L’antiquité la plus reculée a connu les bains d’eaux minérales, et même les bains médicinaux. Plusieurs auteurs grecs, et notamment Paléphate, expliquent les succès de Médée, si habile à rajeunir les vieillards, par l’emploi de bains doués d’une grande vertu médicale. Ils regardent cette princesse comme l’inventeur des bains artificiels, que les Grecs et surtout les Romains avaient fait entrer dans leur régime de vie, et qui n’ont pris rang que depuis bien peu d’années dans l’hygiène de l’Europe occidentale. On peut dire des Romains qu’ils recherchaient avec passion toutes les eaux minérales, et il n’est presque aucune source un peu efficace près de laquelle ils n’aient laissé les ruines de quelque construction attestant l’usage qu’ils en faisaient en bains, en breuvages, en étuves. Dans tous leurs établissemens militaires, même de second ordre, le théâtre et les thermes étaient indispensables, et par l’usage des bains ils semblent avoir bravé le climat de l’Afrique et celui de l’Égypte aussi bien que les climats du Nord. Aujourd’hui beaucoup de médecins célèbres regardent l’hygiène des thermes comme devant entrer dans le régime des soldats, quand ils occupent pour plusieurs an nées des pays dont le climat diffère beaucoup de celui de leur pays natal. On a, par exemple, proposé ce régime pour remédier à la consommation immense de soldats que fait l’Angleterre dans les nombreuses stations qu’elle occupe militairement sur la terre entière.

L’action occulte des eaux minérales est un des points traités dans le livre qui nous occupe. Riche d’observations propres, l’auteur sait quand on peut savoir, il sait douter dans les cas incomplètement observés ; enfin il avoue son ignorance, ou plutôt celle de tout le monde, quand la science n’a point encore rendu ses oracles. Ainsi la classification des eaux minérales, d’après leurs ingrédiens chimiques, semble très naturelle et très facile. Les eaux sulfureuses, les eaux ferrugineuses, les eaux alcalines ou salines, les eaux acides ou gazeuses, voilà quelque chose de clair et d’aisé à retenir.
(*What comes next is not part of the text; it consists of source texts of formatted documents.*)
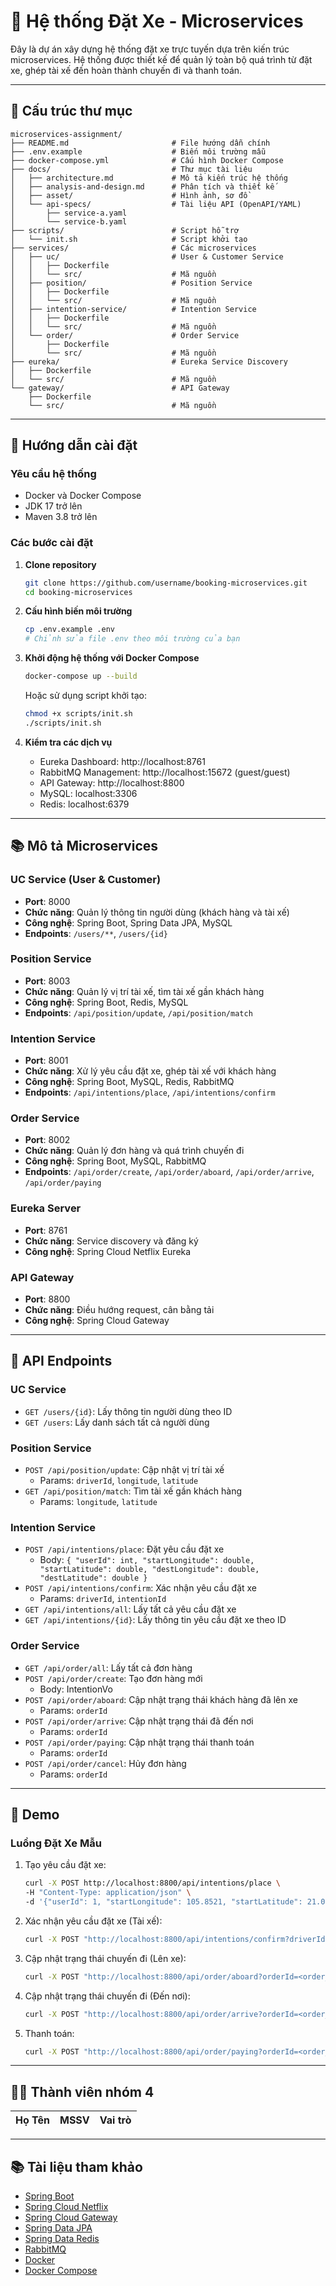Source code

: # 🧩 Hệ thống Đặt Xe - Microservices

Đây là dự án xây dựng hệ thống đặt xe trực tuyến dựa trên kiến trúc microservices. Hệ thống được thiết kế để quản lý toàn bộ quá trình từ đặt xe, ghép tài xế đến hoàn thành chuyến đi và thanh toán.

---

## 📁 Cấu trúc thư mục

```
microservices-assignment/
├── README.md                       # File hướng dẫn chính
├── .env.example                    # Biến môi trường mẫu
├── docker-compose.yml              # Cấu hình Docker Compose
├── docs/                           # Thư mục tài liệu
│   ├── architecture.md             # Mô tả kiến trúc hệ thống
│   ├── analysis-and-design.md      # Phân tích và thiết kế
│   ├── asset/                      # Hình ảnh, sơ đồ
│   └── api-specs/                  # Tài liệu API (OpenAPI/YAML)
│       ├── service-a.yaml
│       └── service-b.yaml
├── scripts/                        # Script hỗ trợ
│   └── init.sh                     # Script khởi tạo
├── services/                       # Các microservices
│   ├── uc/                         # User & Customer Service
│   │   ├── Dockerfile
│   │   └── src/                    # Mã nguồn
│   ├── position/                   # Position Service
│   │   ├── Dockerfile
│   │   └── src/                    # Mã nguồn
│   ├── intention-service/          # Intention Service
│   │   ├── Dockerfile
│   │   └── src/                    # Mã nguồn
│   └── order/                      # Order Service
│       ├── Dockerfile
│       └── src/                    # Mã nguồn
├── eureka/                         # Eureka Service Discovery
│   ├── Dockerfile
│   └── src/                        # Mã nguồn
└── gateway/                        # API Gateway
    ├── Dockerfile
    └── src/                        # Mã nguồn
```

---

## 🚀 Hướng dẫn cài đặt

### Yêu cầu hệ thống
- Docker và Docker Compose
- JDK 17 trở lên
- Maven 3.8 trở lên

### Các bước cài đặt

1. **Clone repository**

   ```bash
   git clone https://github.com/username/booking-microservices.git
   cd booking-microservices
   ```

2. **Cấu hình biến môi trường**

   ```bash
   cp .env.example .env
   # Chỉnh sửa file .env theo môi trường của bạn
   ```

3. **Khởi động hệ thống với Docker Compose**

   ```bash
   docker-compose up --build
   ```

   Hoặc sử dụng script khởi tạo:

   ```bash
   chmod +x scripts/init.sh
   ./scripts/init.sh
   ```

4. **Kiểm tra các dịch vụ**
    - Eureka Dashboard: http://localhost:8761
    - RabbitMQ Management: http://localhost:15672 (guest/guest)
    - API Gateway: http://localhost:8800
    - MySQL: localhost:3306
    - Redis: localhost:6379

---

## 📚 Mô tả Microservices

### UC Service (User & Customer)
- **Port**: 8000
- **Chức năng**: Quản lý thông tin người dùng (khách hàng và tài xế)
- **Công nghệ**: Spring Boot, Spring Data JPA, MySQL
- **Endpoints**: `/users/**`, `/users/{id}`

### Position Service
- **Port**: 8003
- **Chức năng**: Quản lý vị trí tài xế, tìm tài xế gần khách hàng
- **Công nghệ**: Spring Boot, Redis, MySQL
- **Endpoints**: `/api/position/update`, `/api/position/match`

### Intention Service
- **Port**: 8001
- **Chức năng**: Xử lý yêu cầu đặt xe, ghép tài xế với khách hàng
- **Công nghệ**: Spring Boot, MySQL, Redis, RabbitMQ
- **Endpoints**: `/api/intentions/place`, `/api/intentions/confirm`

### Order Service
- **Port**: 8002
- **Chức năng**: Quản lý đơn hàng và quá trình chuyến đi
- **Công nghệ**: Spring Boot, MySQL, RabbitMQ
- **Endpoints**: `/api/order/create`, `/api/order/aboard`, `/api/order/arrive`, `/api/order/paying`

### Eureka Server
- **Port**: 8761
- **Chức năng**: Service discovery và đăng ký
- **Công nghệ**: Spring Cloud Netflix Eureka

### API Gateway
- **Port**: 8800
- **Chức năng**: Điều hướng request, cân bằng tải
- **Công nghệ**: Spring Cloud Gateway

---

## 📌 API Endpoints

### UC Service
- `GET /users/{id}`: Lấy thông tin người dùng theo ID
- `GET /users`: Lấy danh sách tất cả người dùng

### Position Service
- `POST /api/position/update`: Cập nhật vị trí tài xế
    - Params: `driverId`, `longitude`, `latitude`
- `GET /api/position/match`: Tìm tài xế gần khách hàng
    - Params: `longitude`, `latitude`

### Intention Service
- `POST /api/intentions/place`: Đặt yêu cầu đặt xe
    - Body: `{ "userId": int, "startLongitude": double, "startLatitude": double, "destLongitude": double, "destLatitude": double }`
- `POST /api/intentions/confirm`: Xác nhận yêu cầu đặt xe
    - Params: `driverId`, `intentionId`
- `GET /api/intentions/all`: Lấy tất cả yêu cầu đặt xe
- `GET /api/intentions/{id}`: Lấy thông tin yêu cầu đặt xe theo ID

### Order Service
- `GET /api/order/all`: Lấy tất cả đơn hàng
- `POST /api/order/create`: Tạo đơn hàng mới
    - Body: IntentionVo
- `POST /api/order/aboard`: Cập nhật trạng thái khách hàng đã lên xe
    - Params: `orderId`
- `POST /api/order/arrive`: Cập nhật trạng thái đã đến nơi
    - Params: `orderId`
- `POST /api/order/paying`: Cập nhật trạng thái thanh toán
    - Params: `orderId`
- `POST /api/order/cancel`: Hủy đơn hàng
    - Params: `orderId`

---

## 🧪 Demo

### Luồng Đặt Xe Mẫu

1. Tạo yêu cầu đặt xe:
   ```bash
   curl -X POST http://localhost:8800/api/intentions/place \
   -H "Content-Type: application/json" \
   -d '{"userId": 1, "startLongitude": 105.8521, "startLatitude": 21.0245, "destLongitude": 105.8315, "destLatitude": 21.0277}'
   ```

2. Xác nhận yêu cầu đặt xe (Tài xế):
   ```bash
   curl -X POST "http://localhost:8800/api/intentions/confirm?driverId=11&intentionId=1"
   ```

3. Cập nhật trạng thái chuyến đi (Lên xe):
   ```bash
   curl -X POST "http://localhost:8800/api/order/aboard?orderId=<order_id>"
   ```

4. Cập nhật trạng thái chuyến đi (Đến nơi):
   ```bash
   curl -X POST "http://localhost:8800/api/order/arrive?orderId=<order_id>"
   ```

5. Thanh toán:
   ```bash
   curl -X POST "http://localhost:8800/api/order/paying?orderId=<order_id>"
   ```

---

## 👩‍💻 Thành viên nhóm 4

| Họ Tên | MSSV | Vai trò |
|--------|------|---------|
---

## 📚 Tài liệu tham khảo

- [Spring Boot](https://spring.io/projects/spring-boot)
- [Spring Cloud Netflix](https://spring.io/projects/spring-cloud-netflix)
- [Spring Cloud Gateway](https://spring.io/projects/spring-cloud-gateway)
- [Spring Data JPA](https://spring.io/projects/spring-data-jpa)
- [Spring Data Redis](https://spring.io/projects/spring-data-redis)
- [RabbitMQ](https://www.rabbitmq.com/)
- [Docker](https://www.docker.com/)
- [Docker Compose](https://docs.docker.com/compose/)
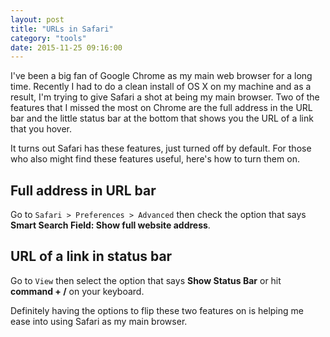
 ```yaml
---
layout: post
title: "URLs in Safari"
category: "tools"
date: 2015-11-25 09:16:00
---
```


I've been a big fan of Google Chrome as my main web browser for a long time. Recently I had to do a clean install of OS X on my machine and as a result, I'm trying to give Safari a shot at being my main browser. Two of the features that I missed the most on Chrome are the full address in the URL bar and the little status bar at the bottom that shows you the URL of a link that you hover.

It turns out Safari has these features, just turned off by default. For those who also might find these features useful, here's how to turn them on.

## Full address in URL bar

Go to `Safari > Preferences > Advanced` then check the option that says **Smart Search Field: Show full website address**.

## URL of a link in status bar

Go to `View` then select the option that says **Show Status Bar** or hit **command + /** on your keyboard.

Definitely having the options to flip these two features on is helping me ease into using Safari as my main browser.
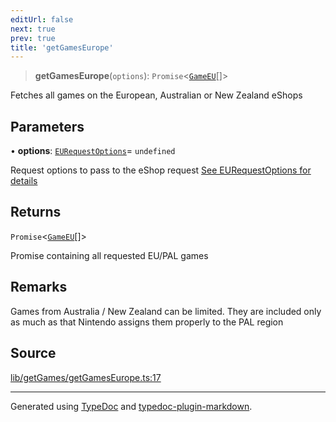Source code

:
 ```yaml
---
editUrl: false
next: true
prev: true
title: 'getGamesEurope'
---
```


> **getGamesEurope**(`options`): `Promise`\<[`GameEU`](../interfaces/GameEU.md)[]\>

Fetches all games on the European, Australian or New Zealand eShops

## Parameters

• **options**: [`EURequestOptions`](../interfaces/EURequestOptions.md)= `undefined`

Request options to pass to the eShop request [See EURequestOptions for details](../interfaces/EURequestOptions.md)

## Returns

`Promise`\<[`GameEU`](../interfaces/GameEU.md)[]\>

Promise containing all requested EU/PAL games

## Remarks

Games from Australia / New Zealand can be limited. They are included only as much as that Nintendo assigns them properly to the PAL region

## Source

[lib/getGames/getGamesEurope.ts:17](https://github.com/favna/nintendo-switch-eshop/blob/27355e779102b48fc082af549592453043b2ac6e/src/lib/getGames/getGamesEurope.ts#L17)

---

Generated using [TypeDoc](https://typedoc.org) and [typedoc-plugin-markdown](https://typedoc-plugin-markdown.org).
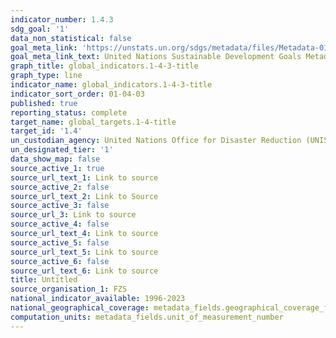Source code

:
 ```yaml
---
indicator_number: 1.4.3
sdg_goal: '1'
data_non_statistical: false
goal_meta_link: 'https://unstats.un.org/sdgs/metadata/files/Metadata-01-05-01.pdf '
goal_meta_link_text: United Nations Sustainable Development Goals Metadata (PDF 224 KB)
graph_title: global_indicators.1-4-3-title
graph_type: line
indicator_name: global_indicators.1-4-3-title
indicator_sort_order: 01-04-03
published: true
reporting_status: complete
target_name: global_targets.1-4-title
target_id: '1.4'
un_custodian_agency: United Nations Office for Disaster Reduction (UNISDR)
un_designated_tier: '1'
data_show_map: false
source_active_1: true
source_url_text_1: Link to source
source_active_2: false
source_url_text_2: Link to Source
source_active_3: false
source_url_3: Link to source
source_active_4: false
source_url_text_4: Link to source
source_active_5: false
source_url_text_5: Link to source
source_active_6: false
source_url_text_6: Link to source
title: Untitled
source_organisation_1: FZS
national_indicator_available: 1996-2023
national_geographical_coverage: metadata_fields.geographical_coverage_fbih
computation_units: metadata_fields.unit_of_measurement_number
---
```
Eh bien ! l’expérience a prouvé que les maladies qui trouvent dans telle source une guérison ou un préservatif ne sont pas toujours en rapport avec la nature chimique de l’eau de cette source. Il faut donc énumérer chaque maladie et écrire à côté le nom de toutes les sources qui se sont trouvées salutaires pour ce genre d’affection morbide. Le tableau dressé par M. Constantin James des maladies et des eaux qui sont spécifiques pour chaque cas est une véritable consultation préalable offerte au malade et soumise à l’appréciation du médecin.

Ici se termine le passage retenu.